Russian Currency Continues to Fall as Recession Looms

Sources: Bloomberg, Ruble Falls Most in 10 Years This Week After Five Devaluations; Pravda, Russia's Economy May Not Grow in 2009 At All; The Moscow Times, Putin Orders Budget Revised at $41 Oil

The downward slide of the ruble shows no signs of stopping, reaching its lowest point relative to the dollar since 1998, the year of Russia's financial crisis and Great Default, on Friday. The Central Bank's strategy is not to greatly devalue the currency all in one sweep, but instead to adjust in increments, seventeen times in the last two months alone. Though Russia had the benefit of large foreign currency reserves at the start of this crisis, it cannot afford to use them defending the ruble indefinitely. The Central Bank reported on Thursday that reserves have fallen to $426.5 billion since August, a twenty-nine percent decrease.

The currency is expected to continue its decline for some time before its rate relative to the dollar bottoms out, and this is not Russia's only economic concern. With $80 billion of foreign debt due this year and few refinancing options in the shaky global financial climate, Russian companies may be in trouble. The price of the main oil blend that Russia exports is down sixty-eight percent and falling from a record high in July, and Russian economists are looking at recession for a country that appeared almost untouchable as late as the middle of last year.

Finance Minister Kudrin admitted today that the rate of inflation is expected to reach thirteen percent in 2009, while the growth rate is expected to slow to a rate of zero to two percent. Kudrin expects that the peak of the crisis for Russia will occur in 2009, and stated that Russia is willing to increase the budget deficit in this period, as long as it does not exceed four to five percent of the GDP. The slowing of growth comes from a rate of six percent in 2008, which was lower than expected due to the arrival of the global financial crisis in Russia late in the summer.
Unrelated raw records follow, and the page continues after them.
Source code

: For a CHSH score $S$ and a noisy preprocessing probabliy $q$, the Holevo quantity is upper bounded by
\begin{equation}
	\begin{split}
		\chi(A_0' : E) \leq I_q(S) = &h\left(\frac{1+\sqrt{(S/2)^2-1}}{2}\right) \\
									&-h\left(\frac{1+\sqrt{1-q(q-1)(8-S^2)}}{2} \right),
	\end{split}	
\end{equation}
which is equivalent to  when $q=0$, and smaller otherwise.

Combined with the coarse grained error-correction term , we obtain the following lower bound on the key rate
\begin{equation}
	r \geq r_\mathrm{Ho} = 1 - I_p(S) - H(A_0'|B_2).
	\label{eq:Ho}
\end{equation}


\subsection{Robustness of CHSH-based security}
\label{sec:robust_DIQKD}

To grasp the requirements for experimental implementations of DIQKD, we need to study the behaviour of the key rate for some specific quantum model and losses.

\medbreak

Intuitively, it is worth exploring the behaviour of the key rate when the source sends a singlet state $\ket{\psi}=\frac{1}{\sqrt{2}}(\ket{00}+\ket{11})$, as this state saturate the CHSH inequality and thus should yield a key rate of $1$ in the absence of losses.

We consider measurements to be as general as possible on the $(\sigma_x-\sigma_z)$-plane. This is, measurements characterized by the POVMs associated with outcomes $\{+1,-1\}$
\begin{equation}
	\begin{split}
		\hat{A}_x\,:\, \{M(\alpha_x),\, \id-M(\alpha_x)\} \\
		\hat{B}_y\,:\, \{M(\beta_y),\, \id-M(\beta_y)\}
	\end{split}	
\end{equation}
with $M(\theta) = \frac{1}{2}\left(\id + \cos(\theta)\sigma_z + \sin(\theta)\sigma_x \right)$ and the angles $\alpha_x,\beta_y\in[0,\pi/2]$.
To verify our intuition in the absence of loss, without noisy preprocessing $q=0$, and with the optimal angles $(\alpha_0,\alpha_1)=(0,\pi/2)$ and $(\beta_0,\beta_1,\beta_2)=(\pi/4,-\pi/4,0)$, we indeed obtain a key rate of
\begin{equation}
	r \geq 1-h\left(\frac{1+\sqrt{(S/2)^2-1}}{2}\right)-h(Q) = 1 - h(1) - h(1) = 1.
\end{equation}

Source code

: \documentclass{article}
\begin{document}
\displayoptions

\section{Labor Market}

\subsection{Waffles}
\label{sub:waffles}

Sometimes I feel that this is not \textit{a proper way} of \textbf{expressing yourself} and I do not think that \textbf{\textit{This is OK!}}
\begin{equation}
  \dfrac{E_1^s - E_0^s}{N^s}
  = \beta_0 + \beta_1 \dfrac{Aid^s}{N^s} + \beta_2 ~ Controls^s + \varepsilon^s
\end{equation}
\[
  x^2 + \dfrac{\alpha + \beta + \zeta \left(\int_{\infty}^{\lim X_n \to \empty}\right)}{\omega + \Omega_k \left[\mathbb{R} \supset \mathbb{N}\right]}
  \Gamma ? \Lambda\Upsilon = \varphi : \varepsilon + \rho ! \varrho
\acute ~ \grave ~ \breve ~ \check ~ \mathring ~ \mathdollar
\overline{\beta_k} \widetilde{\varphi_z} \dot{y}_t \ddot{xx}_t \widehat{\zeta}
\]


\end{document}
Prime Minister Putin ordered a revision of the current budget on Monday to take into account these unexpected slowdowns in the economy, particularly the fall in the price of oil. The existing budget assumes a $95 per barrel price, whereas the revisions will assume $41 per barrel. This change is extremely important, as oil revenues account for forty percent of the Russian budget, bringing in both taxes and export duties. The government will have to shift focus from an expected budget surplus to a deficit, and cut spending accordingly. However, some of the Reserve Fund – a fund created from the high oil-and-gas-driven surpluses of recent years – will be spent in 2009 to accommodate this shift.

Questions:

1) Do you think Russia is doing enough in response to the crisis, or should leaders consider a more drastic one-time devaluation and/or major spending cuts instead of a gradual approach?
2) Will the Reserve Fund, the National Wealth fund, and foreign currency reserves be sufficient to provide a cushion for such a drastic shift in the Russian economic situation, or will low oil prices eat up these reserves and create a situation for Russia similar to that of the 1990s?